My discovery is more specific: it is that children who experience separation and loss have particular difficulty with subtraction. They may be able to add and multiply, but subtraction is quite a different matter. I have seen them not only struggle with the very question, but more often refuse to connect with it at all. And so I have mused what this might be about. And it seems to me that Russ Conway got very close to the answer. If you are interested in pure maths for its own sake (and such children usually aren’t in my experience) you could subtract away to your heart’s content and it would not connect in any way with your life and experience.
But if you make any connections at all whether conscious or unconscious, between the sum in question and your real life, then subtraction is desperately close to the bone.
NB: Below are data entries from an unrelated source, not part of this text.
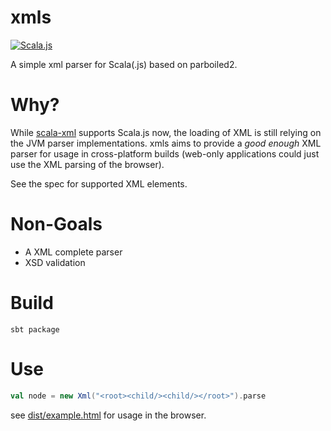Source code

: xmls
====

[![Scala.js](https://img.shields.io/badge/scala.js-0.6.20%2B-blue.svg)](https://www.scala-js.org)

A simple xml parser for Scala(.js) based on parboiled2.

Why?
===

While [scala-xml](https://github.com/scala/scala-xml) supports Scala.js now, the loading of XML is still relying
on the JVM parser implementations. xmls aims to provide a _good enough_ XML parser for usage in cross-platform
builds (web-only applications could just use the XML parsing of the browser).

See the spec for supported XML elements.

Non-Goals
=========

* A XML complete parser
* XSD validation

Build
=====

    sbt package

Use
===

```scala
val node = new Xml("<root><child/><child/></root>").parse
```

see [dist/example.html](dist/example.html) for usage in the browser.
Your life has been turned up side down, perhaps shattered, by the loss of someone close and vital to you, and anything that stirs memories or associations with this loss is something that you will tend to freeze or deny. “Take away you from me and I’ll be left with none” is exactly, precisely the experience, and the source of fear and anxiety.
Today I mentioned this to Jonathan Stanley, Director of the National Centre for Excellence in Residential Child Care, and we discovered that we had both come to the same conclusion about subtraction (he mentioned division too), but that we had not written about our thinking, nor read anyone else who had been thinking along these lines. And this was what triggered the idea to write about the subject.
Concentrate on the Concrete and the Positive
Well, I say that, but it is also possible that the fact that we always use Russ Conway music for our Christmas party games at Mill Grove, and his music is ringing in my ears, that may have contributed to the urge to write thus!
It seems to me that this insight is worth a good deal of thought. The UK Government is keen to improve the educational attainments of ‘looked after children’, and mathematics is always part of the core package, but has anyone considered the potential pain and even harm that insensitive teaching of maths might cause? (Bear in mind the indirect problem of poor achievement for reasons unknown to anyone, including the teacher and the child.)
Those with memories stretching back to 1948 will remember that there were concerns about the educational attainment of children in care/need then. Those concerns have continued unabated until the present with monotonous regularity, without anyone asking fundamental questions about possible root causes of the problem. So I offer a modest and simple suggestion: concentrate on addition and multiplication using very concrete examples, and leave subtraction until it becomes bearable for the children and young people.
One Person’s Gain is Another’s Loss?
One closing reflection: to subtract is often called to ‘take away’. It is a small conceptual step from this to theft: the taking of that which does not belong to you. Has anyone considered that children who have suffered loss may see this as addition? “What”, you say, “this is going too far!” The thought behind this suggestion is that if the child is thinking only of herself then theft is about addition: that is adding to what already belongs to the child.
And what about the loss suffered by the other party? Well, we are back to subtraction again, and if the child will not go there, then it may be hard for her to be aware, and a routine emotional reflex to deny, that somebody else has lost something in the first place. What has happened in her eyes may be all about addition and nothing to do with subtraction or loss.
This reflection is a musing which I leave with you for your consideration. What I am convinced of is that until we understand the associations stirred by the very thought of subtraction we will not be serving traumatised children and young people well. And we also do Russ Conway an injustice.